Saved data entries:
---

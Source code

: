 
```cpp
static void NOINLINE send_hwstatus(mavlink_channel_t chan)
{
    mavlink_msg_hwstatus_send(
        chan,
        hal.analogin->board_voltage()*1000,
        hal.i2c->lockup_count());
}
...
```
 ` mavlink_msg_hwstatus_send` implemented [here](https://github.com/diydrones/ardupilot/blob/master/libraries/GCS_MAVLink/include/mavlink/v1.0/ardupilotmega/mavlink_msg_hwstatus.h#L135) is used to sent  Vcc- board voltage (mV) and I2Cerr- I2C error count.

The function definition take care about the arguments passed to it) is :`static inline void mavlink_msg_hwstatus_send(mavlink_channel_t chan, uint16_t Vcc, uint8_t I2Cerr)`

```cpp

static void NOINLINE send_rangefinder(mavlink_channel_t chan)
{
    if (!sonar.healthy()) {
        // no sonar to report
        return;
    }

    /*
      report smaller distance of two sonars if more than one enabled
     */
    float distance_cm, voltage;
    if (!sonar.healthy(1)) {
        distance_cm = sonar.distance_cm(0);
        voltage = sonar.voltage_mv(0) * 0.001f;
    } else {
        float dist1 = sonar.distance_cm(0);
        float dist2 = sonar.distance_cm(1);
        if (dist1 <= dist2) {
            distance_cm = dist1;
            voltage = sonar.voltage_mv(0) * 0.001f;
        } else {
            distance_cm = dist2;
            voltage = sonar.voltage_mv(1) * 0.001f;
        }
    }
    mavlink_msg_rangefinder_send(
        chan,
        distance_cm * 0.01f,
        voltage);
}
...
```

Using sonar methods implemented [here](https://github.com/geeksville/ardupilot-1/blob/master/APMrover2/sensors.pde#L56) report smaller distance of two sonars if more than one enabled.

---

— EXERCISE DETAILS —
Repeat every entry above exactly, leaving nothing out.

— RESULT OF THE TASK —
Source code

: 
```cpp
static void NOINLINE send_hwstatus(mavlink_channel_t chan)
{
    mavlink_msg_hwstatus_send(
        chan,
        hal.analogin->board_voltage()*1000,
        hal.i2c->lockup_count());
}
...
```
 ` mavlink_msg_hwstatus_send` implemented [here](https://github.com/diydrones/ardupilot/blob/master/libraries/GCS_MAVLink/include/mavlink/v1.0/ardupilotmega/mavlink_msg_hwstatus.h#L135) is used to sent  Vcc- board voltage (mV) and I2Cerr- I2C error count.

The function definition take care about the arguments passed to it) is :`static inline void mavlink_msg_hwstatus_send(mavlink_channel_t chan, uint16_t Vcc, uint8_t I2Cerr)`

```cpp

static void NOINLINE send_rangefinder(mavlink_channel_t chan)
{
    if (!sonar.healthy()) {
        // no sonar to report
        return;
    }

    /*
      report smaller distance of two sonars if more than one enabled
     */
    float distance_cm, voltage;
    if (!sonar.healthy(1)) {
        distance_cm = sonar.distance_cm(0);
        voltage = sonar.voltage_mv(0) * 0.001f;
    } else {
        float dist1 = sonar.distance_cm(0);
        float dist2 = sonar.distance_cm(1);
        if (dist1 <= dist2) {
            distance_cm = dist1;
            voltage = sonar.voltage_mv(0) * 0.001f;
        } else {
            distance_cm = dist2;
            voltage = sonar.voltage_mv(1) * 0.001f;
        }
    }
    mavlink_msg_rangefinder_send(
        chan,
        distance_cm * 0.01f,
        voltage);
}
...
```

Using sonar methods implemented [here](https://github.com/geeksville/ardupilot-1/blob/master/APMrover2/sensors.pde#L56) report smaller distance of two sonars if more than one enabled.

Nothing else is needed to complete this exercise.